U.K.-based Silence Therapeutics also has an investigational siRNA/GalNAc conjugate—similar to olpasiran—known as SLN360 that is being tested in the same indication. However, the company is a few strokes behind, with a phase 2 study in the works but not yet enrolling patients and an estimated completion date of mid-2024.
Olpasiran came to the forefront for Amgen in 2020 when it acquired the drug from Arrowhead Pharmaceuticals and canceled a partnership with Cytokinetics for the heart failure drug omecamtiv mecarbil after a disappointing phase 3 readout.

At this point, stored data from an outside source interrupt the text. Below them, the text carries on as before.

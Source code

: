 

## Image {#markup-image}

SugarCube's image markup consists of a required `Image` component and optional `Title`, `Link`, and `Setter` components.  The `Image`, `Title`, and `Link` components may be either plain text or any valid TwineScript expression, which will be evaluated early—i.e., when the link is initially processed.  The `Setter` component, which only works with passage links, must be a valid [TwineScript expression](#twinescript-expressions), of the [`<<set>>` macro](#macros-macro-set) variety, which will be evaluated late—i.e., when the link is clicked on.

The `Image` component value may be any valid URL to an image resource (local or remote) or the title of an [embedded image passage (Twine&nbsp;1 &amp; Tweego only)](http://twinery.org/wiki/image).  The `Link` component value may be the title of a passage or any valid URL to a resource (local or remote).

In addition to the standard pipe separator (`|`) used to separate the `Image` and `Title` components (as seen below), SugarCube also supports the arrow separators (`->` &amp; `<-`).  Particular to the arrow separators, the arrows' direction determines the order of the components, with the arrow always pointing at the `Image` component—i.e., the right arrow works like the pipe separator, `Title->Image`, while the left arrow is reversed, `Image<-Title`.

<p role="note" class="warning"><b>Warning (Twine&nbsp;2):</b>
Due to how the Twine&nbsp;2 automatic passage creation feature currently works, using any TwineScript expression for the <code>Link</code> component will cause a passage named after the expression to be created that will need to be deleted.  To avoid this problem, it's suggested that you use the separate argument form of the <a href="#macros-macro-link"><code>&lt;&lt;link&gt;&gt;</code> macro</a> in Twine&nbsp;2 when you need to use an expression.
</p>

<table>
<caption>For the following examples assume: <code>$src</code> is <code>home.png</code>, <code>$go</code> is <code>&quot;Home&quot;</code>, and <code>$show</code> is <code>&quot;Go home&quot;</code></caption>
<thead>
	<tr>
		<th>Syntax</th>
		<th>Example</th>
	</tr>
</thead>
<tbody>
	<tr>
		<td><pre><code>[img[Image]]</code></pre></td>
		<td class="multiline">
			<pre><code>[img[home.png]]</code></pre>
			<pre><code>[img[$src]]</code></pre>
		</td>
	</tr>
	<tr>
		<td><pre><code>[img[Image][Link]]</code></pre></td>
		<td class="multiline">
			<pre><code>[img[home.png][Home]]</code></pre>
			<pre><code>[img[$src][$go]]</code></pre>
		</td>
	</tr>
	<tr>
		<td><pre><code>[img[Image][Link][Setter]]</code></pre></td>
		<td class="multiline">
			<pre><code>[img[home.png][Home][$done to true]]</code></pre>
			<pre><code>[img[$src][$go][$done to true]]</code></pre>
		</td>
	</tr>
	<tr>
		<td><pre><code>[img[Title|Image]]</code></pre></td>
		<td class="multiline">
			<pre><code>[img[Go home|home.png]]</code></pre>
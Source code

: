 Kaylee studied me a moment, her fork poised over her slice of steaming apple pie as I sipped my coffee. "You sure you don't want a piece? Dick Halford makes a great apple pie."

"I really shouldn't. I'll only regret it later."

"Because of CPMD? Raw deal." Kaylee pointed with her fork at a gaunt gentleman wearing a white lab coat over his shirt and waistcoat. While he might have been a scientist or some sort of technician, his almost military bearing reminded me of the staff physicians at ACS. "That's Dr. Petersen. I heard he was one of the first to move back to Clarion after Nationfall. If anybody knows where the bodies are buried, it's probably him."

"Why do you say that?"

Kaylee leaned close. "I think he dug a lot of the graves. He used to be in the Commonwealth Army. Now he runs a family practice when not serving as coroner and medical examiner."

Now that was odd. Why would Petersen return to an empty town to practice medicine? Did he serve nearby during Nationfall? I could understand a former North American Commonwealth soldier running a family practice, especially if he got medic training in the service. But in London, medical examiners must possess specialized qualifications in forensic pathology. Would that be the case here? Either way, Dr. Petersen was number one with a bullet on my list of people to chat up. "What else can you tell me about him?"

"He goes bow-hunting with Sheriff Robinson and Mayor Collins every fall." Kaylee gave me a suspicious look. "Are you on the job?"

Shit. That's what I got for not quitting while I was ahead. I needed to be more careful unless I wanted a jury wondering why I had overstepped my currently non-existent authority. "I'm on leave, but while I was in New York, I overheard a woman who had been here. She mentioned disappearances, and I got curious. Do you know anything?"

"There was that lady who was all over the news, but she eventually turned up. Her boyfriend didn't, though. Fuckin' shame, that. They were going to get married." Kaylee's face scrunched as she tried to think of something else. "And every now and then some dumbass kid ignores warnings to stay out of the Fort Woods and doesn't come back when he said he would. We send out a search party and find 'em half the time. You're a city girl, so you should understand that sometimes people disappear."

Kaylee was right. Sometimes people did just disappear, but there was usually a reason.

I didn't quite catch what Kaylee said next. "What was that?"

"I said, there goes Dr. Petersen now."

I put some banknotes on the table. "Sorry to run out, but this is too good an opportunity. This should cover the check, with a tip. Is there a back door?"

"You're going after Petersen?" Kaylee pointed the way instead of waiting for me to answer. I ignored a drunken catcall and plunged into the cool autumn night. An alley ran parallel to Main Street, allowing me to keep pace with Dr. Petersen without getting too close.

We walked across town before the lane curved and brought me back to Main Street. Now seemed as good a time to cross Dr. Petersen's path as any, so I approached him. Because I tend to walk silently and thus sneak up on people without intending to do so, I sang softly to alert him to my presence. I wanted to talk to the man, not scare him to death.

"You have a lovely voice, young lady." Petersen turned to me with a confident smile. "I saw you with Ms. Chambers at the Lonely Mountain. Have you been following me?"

Now, with the new olpasiran results in hand, Amgen plans to launch a phase 3 pivotal trial this December among 6,000 cardiovascular patients. The study’s main goal is to measure “time to [coronary heart disease] death, myocardial infarction or urgent coronary revascularization, whichever occurs first,” according to ClinicalTrials.gov. The trial’s estimated completion date is set for December 2026.